[Data records — start]
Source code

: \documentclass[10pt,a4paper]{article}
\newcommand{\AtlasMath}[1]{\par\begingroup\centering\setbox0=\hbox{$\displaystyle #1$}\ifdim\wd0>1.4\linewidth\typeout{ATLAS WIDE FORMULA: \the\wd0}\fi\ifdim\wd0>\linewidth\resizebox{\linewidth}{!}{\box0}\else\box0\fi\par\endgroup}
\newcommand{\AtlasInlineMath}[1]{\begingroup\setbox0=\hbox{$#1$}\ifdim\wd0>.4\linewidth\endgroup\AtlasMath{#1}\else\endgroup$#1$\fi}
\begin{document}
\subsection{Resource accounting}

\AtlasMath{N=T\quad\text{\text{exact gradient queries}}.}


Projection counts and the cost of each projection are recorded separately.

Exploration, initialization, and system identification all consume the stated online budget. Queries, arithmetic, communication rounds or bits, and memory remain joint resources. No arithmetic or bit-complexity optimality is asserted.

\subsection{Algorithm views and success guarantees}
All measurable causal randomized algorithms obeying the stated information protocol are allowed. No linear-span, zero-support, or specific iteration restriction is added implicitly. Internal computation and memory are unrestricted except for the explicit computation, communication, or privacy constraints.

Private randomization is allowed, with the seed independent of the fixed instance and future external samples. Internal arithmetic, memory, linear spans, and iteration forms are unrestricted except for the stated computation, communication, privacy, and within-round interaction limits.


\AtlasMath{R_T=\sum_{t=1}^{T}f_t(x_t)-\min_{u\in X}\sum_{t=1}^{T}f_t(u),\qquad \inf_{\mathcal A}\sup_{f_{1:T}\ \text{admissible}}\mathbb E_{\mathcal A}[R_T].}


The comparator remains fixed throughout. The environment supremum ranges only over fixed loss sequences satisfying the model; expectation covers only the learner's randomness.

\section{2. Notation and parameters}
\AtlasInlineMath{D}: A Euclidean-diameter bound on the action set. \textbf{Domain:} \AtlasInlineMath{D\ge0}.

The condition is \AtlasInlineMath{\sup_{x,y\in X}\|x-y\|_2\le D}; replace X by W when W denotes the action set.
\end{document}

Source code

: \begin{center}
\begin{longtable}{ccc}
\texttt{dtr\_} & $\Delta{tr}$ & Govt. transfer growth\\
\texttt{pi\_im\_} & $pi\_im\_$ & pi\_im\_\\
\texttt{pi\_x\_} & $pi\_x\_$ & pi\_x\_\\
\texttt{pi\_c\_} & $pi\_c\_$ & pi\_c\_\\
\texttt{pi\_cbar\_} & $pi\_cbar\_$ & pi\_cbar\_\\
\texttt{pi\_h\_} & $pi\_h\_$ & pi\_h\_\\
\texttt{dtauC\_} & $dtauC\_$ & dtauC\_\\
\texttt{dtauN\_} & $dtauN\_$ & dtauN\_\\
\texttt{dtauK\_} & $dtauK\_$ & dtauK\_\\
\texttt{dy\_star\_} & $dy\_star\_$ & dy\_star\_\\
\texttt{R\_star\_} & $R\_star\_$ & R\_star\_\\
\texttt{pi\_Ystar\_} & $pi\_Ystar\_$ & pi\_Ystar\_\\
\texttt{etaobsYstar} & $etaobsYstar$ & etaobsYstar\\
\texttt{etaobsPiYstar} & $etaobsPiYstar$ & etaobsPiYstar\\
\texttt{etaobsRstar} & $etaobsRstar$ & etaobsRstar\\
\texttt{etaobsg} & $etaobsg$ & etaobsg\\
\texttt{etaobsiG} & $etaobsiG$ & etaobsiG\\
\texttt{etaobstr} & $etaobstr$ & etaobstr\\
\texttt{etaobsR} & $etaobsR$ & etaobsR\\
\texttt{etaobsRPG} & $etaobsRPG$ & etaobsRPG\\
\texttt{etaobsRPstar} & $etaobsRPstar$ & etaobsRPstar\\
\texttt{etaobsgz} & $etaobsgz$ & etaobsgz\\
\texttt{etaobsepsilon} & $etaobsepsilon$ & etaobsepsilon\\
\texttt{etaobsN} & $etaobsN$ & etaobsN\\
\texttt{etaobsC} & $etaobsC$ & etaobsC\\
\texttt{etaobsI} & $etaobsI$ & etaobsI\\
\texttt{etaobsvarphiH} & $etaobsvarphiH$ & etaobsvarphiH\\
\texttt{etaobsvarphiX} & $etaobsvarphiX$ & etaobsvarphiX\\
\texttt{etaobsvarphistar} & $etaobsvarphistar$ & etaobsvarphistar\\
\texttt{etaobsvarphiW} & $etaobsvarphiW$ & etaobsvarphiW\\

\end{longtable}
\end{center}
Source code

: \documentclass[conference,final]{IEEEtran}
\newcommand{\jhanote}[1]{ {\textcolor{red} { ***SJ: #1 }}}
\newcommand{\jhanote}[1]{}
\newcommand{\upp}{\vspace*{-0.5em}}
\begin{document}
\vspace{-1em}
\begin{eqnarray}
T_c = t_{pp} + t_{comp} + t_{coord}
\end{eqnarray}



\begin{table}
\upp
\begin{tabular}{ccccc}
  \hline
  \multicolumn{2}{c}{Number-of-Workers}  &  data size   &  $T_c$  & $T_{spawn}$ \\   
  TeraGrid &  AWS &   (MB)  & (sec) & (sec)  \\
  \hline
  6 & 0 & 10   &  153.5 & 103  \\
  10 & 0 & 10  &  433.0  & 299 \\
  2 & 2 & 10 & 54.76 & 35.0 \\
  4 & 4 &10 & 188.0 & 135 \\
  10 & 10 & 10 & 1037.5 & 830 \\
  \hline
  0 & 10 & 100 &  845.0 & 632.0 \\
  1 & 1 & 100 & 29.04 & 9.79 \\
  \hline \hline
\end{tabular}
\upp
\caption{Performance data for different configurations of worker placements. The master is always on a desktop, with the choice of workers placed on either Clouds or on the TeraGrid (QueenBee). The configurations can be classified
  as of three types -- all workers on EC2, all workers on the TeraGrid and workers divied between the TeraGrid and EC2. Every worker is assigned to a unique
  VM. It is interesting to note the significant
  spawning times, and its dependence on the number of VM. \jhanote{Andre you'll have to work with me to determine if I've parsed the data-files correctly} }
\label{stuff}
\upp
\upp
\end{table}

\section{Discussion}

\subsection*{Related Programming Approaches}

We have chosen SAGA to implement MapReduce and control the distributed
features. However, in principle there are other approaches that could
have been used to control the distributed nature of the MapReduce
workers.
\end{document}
[Data records — finish]
Task to complete – Please output every line shown above exactly.

Your response –
Source code

: \documentclass[10pt,a4paper]{article}
\newcommand{\AtlasMath}[1]{\par\begingroup\centering\setbox0=\hbox{$\displaystyle #1$}\ifdim\wd0>1.4\linewidth\typeout{ATLAS WIDE FORMULA: \the\wd0}\fi\ifdim\wd0>\linewidth\resizebox{\linewidth}{!}{\box0}\else\box0\fi\par\endgroup}
\newcommand{\AtlasInlineMath}[1]{\begingroup\setbox0=\hbox{$#1$}\ifdim\wd0>.4\linewidth\endgroup\AtlasMath{#1}\else\endgroup$#1$\fi}
\begin{document}
\subsection{Resource accounting}

\AtlasMath{N=T\quad\text{\text{exact gradient queries}}.}


Projection counts and the cost of each projection are recorded separately.

Exploration, initialization, and system identification all consume the stated online budget. Queries, arithmetic, communication rounds or bits, and memory remain joint resources. No arithmetic or bit-complexity optimality is asserted.

\subsection{Algorithm views and success guarantees}
All measurable causal randomized algorithms obeying the stated information protocol are allowed. No linear-span, zero-support, or specific iteration restriction is added implicitly. Internal computation and memory are unrestricted except for the explicit computation, communication, or privacy constraints.

Private randomization is allowed, with the seed independent of the fixed instance and future external samples. Internal arithmetic, memory, linear spans, and iteration forms are unrestricted except for the stated computation, communication, privacy, and within-round interaction limits.


\AtlasMath{R_T=\sum_{t=1}^{T}f_t(x_t)-\min_{u\in X}\sum_{t=1}^{T}f_t(u),\qquad \inf_{\mathcal A}\sup_{f_{1:T}\ \text{admissible}}\mathbb E_{\mathcal A}[R_T].}


The comparator remains fixed throughout. The environment supremum ranges only over fixed loss sequences satisfying the model; expectation covers only the learner's randomness.

\section{2. Notation and parameters}
\AtlasInlineMath{D}: A Euclidean-diameter bound on the action set. \textbf{Domain:} \AtlasInlineMath{D\ge0}.

The condition is \AtlasInlineMath{\sup_{x,y\in X}\|x-y\|_2\le D}; replace X by W when W denotes the action set.
\end{document}

Source code

: \begin{center}
\begin{longtable}{ccc}
\texttt{dtr\_} & $\Delta{tr}$ & Govt. transfer growth\\
\texttt{pi\_im\_} & $pi\_im\_$ & pi\_im\_\\
\texttt{pi\_x\_} & $pi\_x\_$ & pi\_x\_\\
\texttt{pi\_c\_} & $pi\_c\_$ & pi\_c\_\\
\texttt{pi\_cbar\_} & $pi\_cbar\_$ & pi\_cbar\_\\
\texttt{pi\_h\_} & $pi\_h\_$ & pi\_h\_\\
\texttt{dtauC\_} & $dtauC\_$ & dtauC\_\\
\texttt{dtauN\_} & $dtauN\_$ & dtauN\_\\
\texttt{dtauK\_} & $dtauK\_$ & dtauK\_\\
\texttt{dy\_star\_} & $dy\_star\_$ & dy\_star\_\\
\texttt{R\_star\_} & $R\_star\_$ & R\_star\_\\
\texttt{pi\_Ystar\_} & $pi\_Ystar\_$ & pi\_Ystar\_\\
\texttt{etaobsYstar} & $etaobsYstar$ & etaobsYstar\\
\texttt{etaobsPiYstar} & $etaobsPiYstar$ & etaobsPiYstar\\
\texttt{etaobsRstar} & $etaobsRstar$ & etaobsRstar\\
\texttt{etaobsg} & $etaobsg$ & etaobsg\\
\texttt{etaobsiG} & $etaobsiG$ & etaobsiG\\
\texttt{etaobstr} & $etaobstr$ & etaobstr\\
\texttt{etaobsR} & $etaobsR$ & etaobsR\\
\texttt{etaobsRPG} & $etaobsRPG$ & etaobsRPG\\
\texttt{etaobsRPstar} & $etaobsRPstar$ & etaobsRPstar\\
\texttt{etaobsgz} & $etaobsgz$ & etaobsgz\\
\texttt{etaobsepsilon} & $etaobsepsilon$ & etaobsepsilon\\
\texttt{etaobsN} & $etaobsN$ & etaobsN\\
\texttt{etaobsC} & $etaobsC$ & etaobsC\\
\texttt{etaobsI} & $etaobsI$ & etaobsI\\
\texttt{etaobsvarphiH} & $etaobsvarphiH$ & etaobsvarphiH\\
\texttt{etaobsvarphiX} & $etaobsvarphiX$ & etaobsvarphiX\\
\texttt{etaobsvarphistar} & $etaobsvarphistar$ & etaobsvarphistar\\
\texttt{etaobsvarphiW} & $etaobsvarphiW$ & etaobsvarphiW\\

\end{longtable}
\end{center}
Source code

: \documentclass[conference,final]{IEEEtran}
\newcommand{\jhanote}[1]{ {\textcolor{red} { ***SJ: #1 }}}
\newcommand{\jhanote}[1]{}
\newcommand{\upp}{\vspace*{-0.5em}}
\begin{document}
\vspace{-1em}
\begin{eqnarray}
T_c = t_{pp} + t_{comp} + t_{coord}
\end{eqnarray}



\begin{table}
\upp
\begin{tabular}{ccccc}
  \hline
  \multicolumn{2}{c}{Number-of-Workers}  &  data size   &  $T_c$  & $T_{spawn}$ \\   
  TeraGrid &  AWS &   (MB)  & (sec) & (sec)  \\
  \hline
  6 & 0 & 10   &  153.5 & 103  \\
  10 & 0 & 10  &  433.0  & 299 \\
  2 & 2 & 10 & 54.76 & 35.0 \\
  4 & 4 &10 & 188.0 & 135 \\
  10 & 10 & 10 & 1037.5 & 830 \\
  \hline
  0 & 10 & 100 &  845.0 & 632.0 \\
  1 & 1 & 100 & 29.04 & 9.79 \\
  \hline \hline
\end{tabular}
\upp
\caption{Performance data for different configurations of worker placements. The master is always on a desktop, with the choice of workers placed on either Clouds or on the TeraGrid (QueenBee). The configurations can be classified
  as of three types -- all workers on EC2, all workers on the TeraGrid and workers divied between the TeraGrid and EC2. Every worker is assigned to a unique
  VM. It is interesting to note the significant
  spawning times, and its dependence on the number of VM. \jhanote{Andre you'll have to work with me to determine if I've parsed the data-files correctly} }
\label{stuff}
\upp
\upp
\end{table}

\section{Discussion}

\subsection*{Related Programming Approaches}

We have chosen SAGA to implement MapReduce and control the distributed
features. However, in principle there are other approaches that could
have been used to control the distributed nature of the MapReduce
workers.
\end{document}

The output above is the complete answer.